De l’utilisation - ou pas - du mot "génocide" par la gauche et l’extrême gauche

France : Manifestation à Paris pour la Journée de la terre palestinienne

Didier Lecerf

Pour l’extrême gauche et la partie de la gauche qui lui est inféodée, un "génocide" est en cours à Gaza. Mais pour les mêmes, il ne saurait être question d’utiliser ce mot pour désigner les crimes des révolutionnaires en Vendée, en 1793-1794. Ainsi, selon que vous êtes Gazaouis ou Vendéens, les jugements des mutins de Panurge vous rendent dignes de considération ou pas…

En mars 2018, l’universitaire Alice Krieg-Planque, spécialiste des discours politiques, dans un entretien qu’elle avait accordé au magazine Agir par la culture, rappelait que « les mots et leurs usages sont essentiels car ils structurent notre compréhension de la réalité, ils donnent un cadre à ce que nous vivons et comprenons. Et par conséquent, ils nous mettent dans une certaine disposition pour penser et pour agir dans ce monde. (…) Lutter au sujet du langage fait partie du combat idéologique ».

 Des mots idéologiquement chargés

« Avec le discours politique, le verbe devient action ». Cette phrase d’un professeur de classes préparatoires, tirée d’un exposé de culture générale, résume bien l’importance du vocabulaire en politique. Depuis toujours sans doute, le choix des mots utilisés dans cette activité essentielle n’est pas neutre. Il est fonction du récit, des idées que l’on entend faire passer, de la vision du monde et des choses que l’on veut faire partager. Il relève de la propagande. « Le langage (politique) est investi de connotations » et « les mots sont idéologiquement piégés ». Ainsi, pour le Louis XIV de la révocation de l’édit de Nantes, le protestantisme est la "religion prétendue réformée", tandis que pour les huguenots, l’Église de Rome est la "Babylone moderne". De même, au XVIIIe siècle, les idées nouvelles constituent, pour leurs promoteurs, les "lumières", par opposition à l’"obscurantisme"…
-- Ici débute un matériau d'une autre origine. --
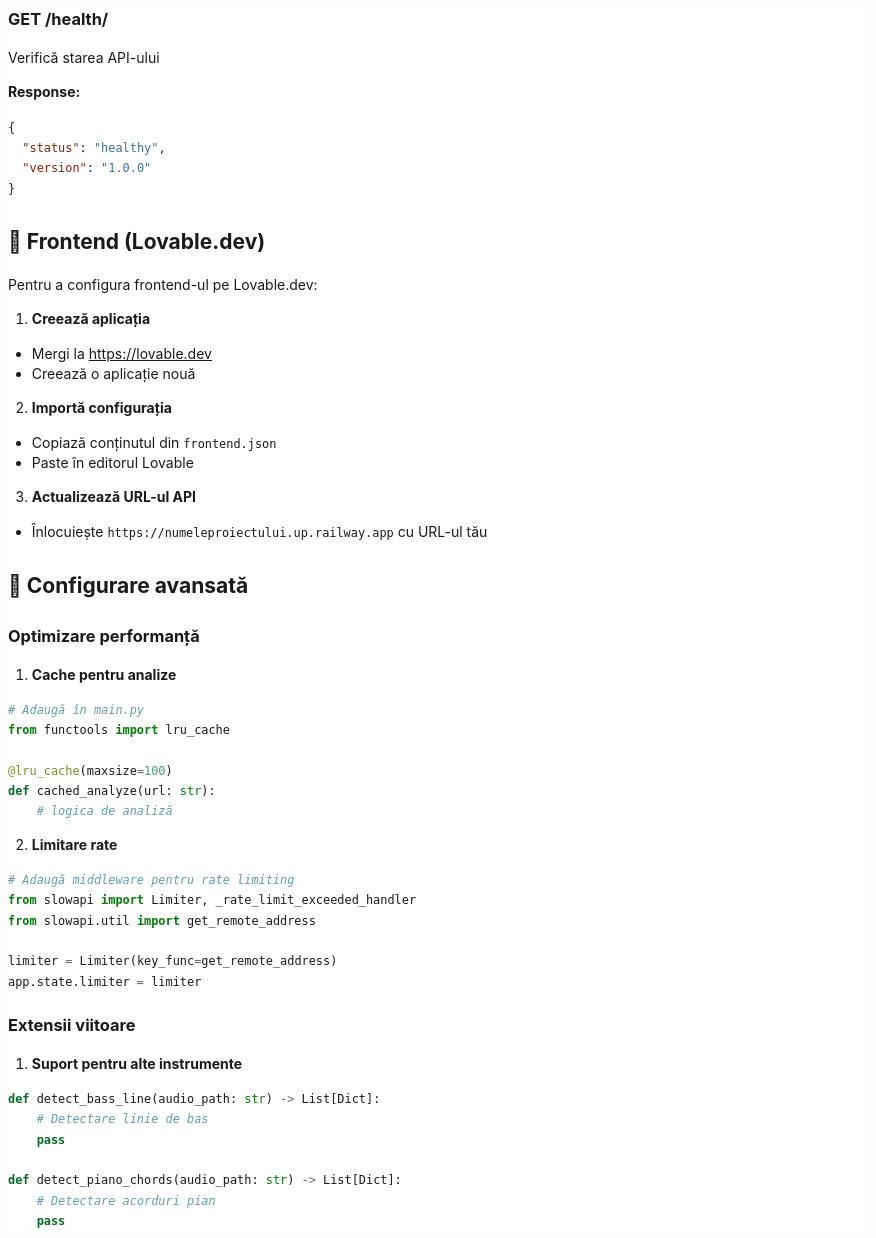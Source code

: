 ### GET /health/
Verifică starea API-ului

**Response:**
```json
{
  "status": "healthy",
  "version": "1.0.0"
}
```

## 🎨 Frontend (Lovable.dev)

Pentru a configura frontend-ul pe Lovable.dev:

1. **Creează aplicația**
- Mergi la https://lovable.dev
- Creează o aplicație nouă

2. **Importă configurația**
- Copiază conținutul din `frontend.json`
- Paste în editorul Lovable

3. **Actualizează URL-ul API**
- Înlocuiește `https://numeleproiectului.up.railway.app` cu URL-ul tău

## 🔧 Configurare avansată

### Optimizare performanță

1. **Cache pentru analize**
```python
# Adaugă în main.py
from functools import lru_cache

@lru_cache(maxsize=100)
def cached_analyze(url: str):
    # logica de analiză
```

2. **Limitare rate**
```python
# Adaugă middleware pentru rate limiting
from slowapi import Limiter, _rate_limit_exceeded_handler
from slowapi.util import get_remote_address

limiter = Limiter(key_func=get_remote_address)
app.state.limiter = limiter
```

### Extensii viitoare

1. **Suport pentru alte instrumente**
```python
def detect_bass_line(audio_path: str) -> List[Dict]:
    # Detectare linie de bas
    pass

def detect_piano_chords(audio_path: str) -> List[Dict]:
    # Detectare acorduri pian
    pass
```

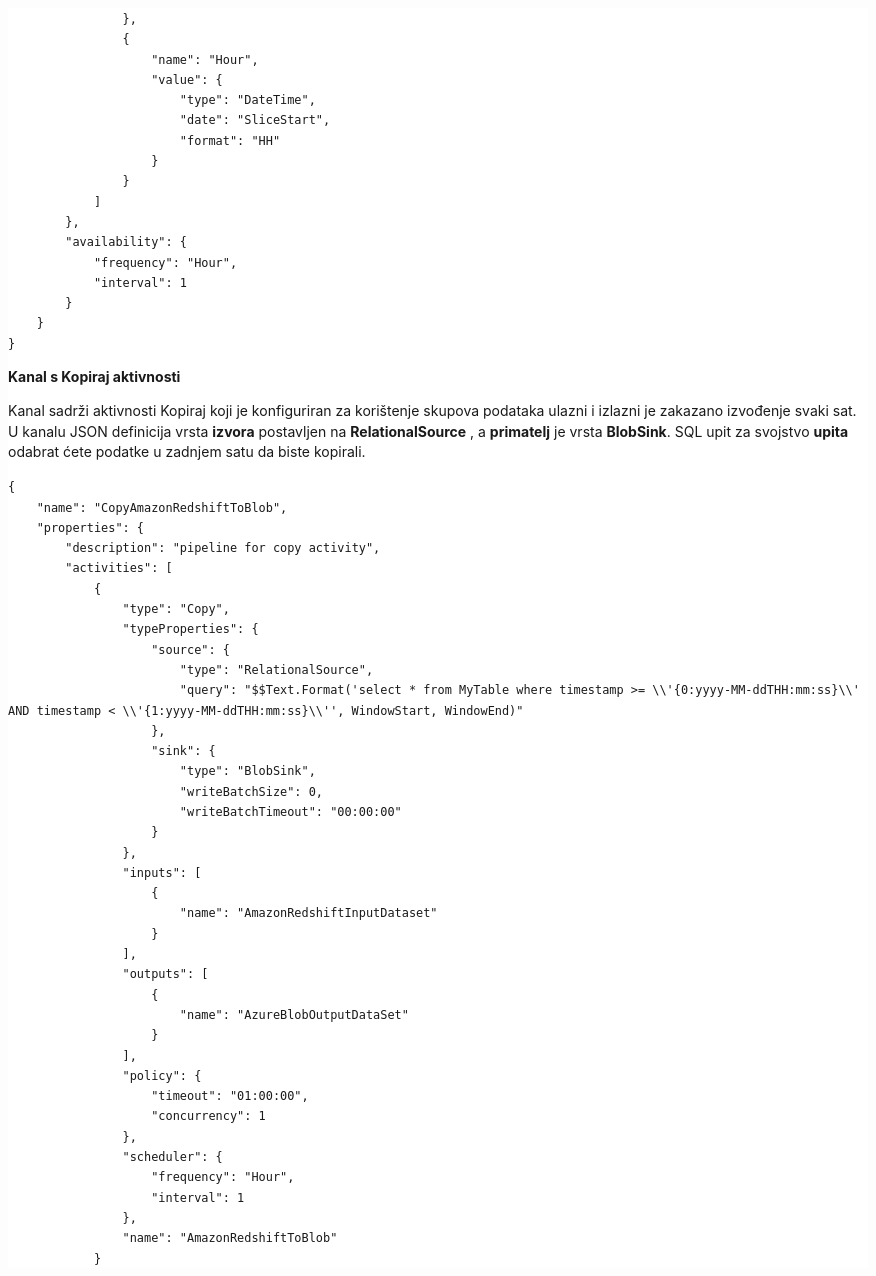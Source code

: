                     },
                    {
                        "name": "Hour",
                        "value": {
                            "type": "DateTime",
                            "date": "SliceStart",
                            "format": "HH"
                        }
                    }
                ]
            },
            "availability": {
                "frequency": "Hour",
                "interval": 1
            }
        }
    }



**Kanal s Kopiraj aktivnosti**

Kanal sadrži aktivnosti Kopiraj koji je konfiguriran za korištenje skupova podataka ulazni i izlazni je zakazano izvođenje svaki sat. U kanalu JSON definicija vrsta **izvora** postavljen na **RelationalSource** , a **primatelj** je vrsta **BlobSink**. SQL upit za svojstvo **upita** odabrat ćete podatke u zadnjem satu da biste kopirali.
    
    {
        "name": "CopyAmazonRedshiftToBlob",
        "properties": {
            "description": "pipeline for copy activity",
            "activities": [
                {
                    "type": "Copy",
                    "typeProperties": {
                        "source": {
                            "type": "RelationalSource",
                            "query": "$$Text.Format('select * from MyTable where timestamp >= \\'{0:yyyy-MM-ddTHH:mm:ss}\\' AND timestamp < \\'{1:yyyy-MM-ddTHH:mm:ss}\\'', WindowStart, WindowEnd)"
                        },
                        "sink": {
                            "type": "BlobSink",
                            "writeBatchSize": 0,
                            "writeBatchTimeout": "00:00:00"
                        }
                    },
                    "inputs": [
                        {
                            "name": "AmazonRedshiftInputDataset"
                        }
                    ],
                    "outputs": [
                        {
                            "name": "AzureBlobOutputDataSet"
                        }
                    ],
                    "policy": {
                        "timeout": "01:00:00",
                        "concurrency": 1
                    },
                    "scheduler": {
                        "frequency": "Hour",
                        "interval": 1
                    },
                    "name": "AmazonRedshiftToBlob"
                }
Les révolutionnaires, en particulier, tout à leur entreprise totalitaire de déconstruction et de refondation (de l’homme, de la société), portent naturellement une attention toute particulière au vocabulaire. Ils cherchent – et parviennent trop souvent – à imposer leurs mots et avec eux, leurs analyses, leurs concepts. Ainsi, aujourd’hui, la volonté de façonner la langue est au cœur de la démarche de l’extrême gauche imprégnée de marxisme-léninisme et de wokisme. Ses adversaires sont des "fascistes", ses nervis des "antifas" et ses agressions des "actions d’autodéfense". Les forces de l’ordre et les juges sont l’incarnation de "la violence de l’État", le bras armé de "l’oppression de classe", l’une des sources du désordre (forcément légitime)… Les clandestins sont des "sans-papiers", les immigrés africains des "racisés", des "exploités". Ceux qui émettent la moindre critique ou réserve à l’égard de l’islam sont des "islamophobes" et la France ou Israël sont des États "oppresseurs", "colonisateurs" et "racistes"…

Depuis le massacre du 7 octobre et l’offensive militaire israélienne à Gaza, un mot en particulier est au cœur du discours islamogauchiste : "génocide". L’État hébreu en serait l’auteur et la population de l’enclave palestinienne la victime (tout comme, d’ailleurs, il y a 65 ans, la population algérienne, du fait de la France…). Face au choc des images, à l’ampleur des dégâts, au nombre des morts et des blessés (fourni par le Hamas et repris sans aucune précaution), le mot est martelé par les LFIstes, leur mouvance et leurs relais, au fil de tweets, d’articles, de prises de parole. Depuis plusieurs mois, ils caressent ainsi, dans le sens du poil, les banlieues qui ont élus leurs députés, entretiennent et amplifient l’indignation, en font un facteur de mobilisation, un moteur pour l’action, une arme sémantique de stigmatisation massive de l’adversaire (à savoir Israël et tous ceux qui le soutiennent ou qui, simplement, ont une approche plus nuancée de ce drame malheureusement ancien, fort complexe et persistant).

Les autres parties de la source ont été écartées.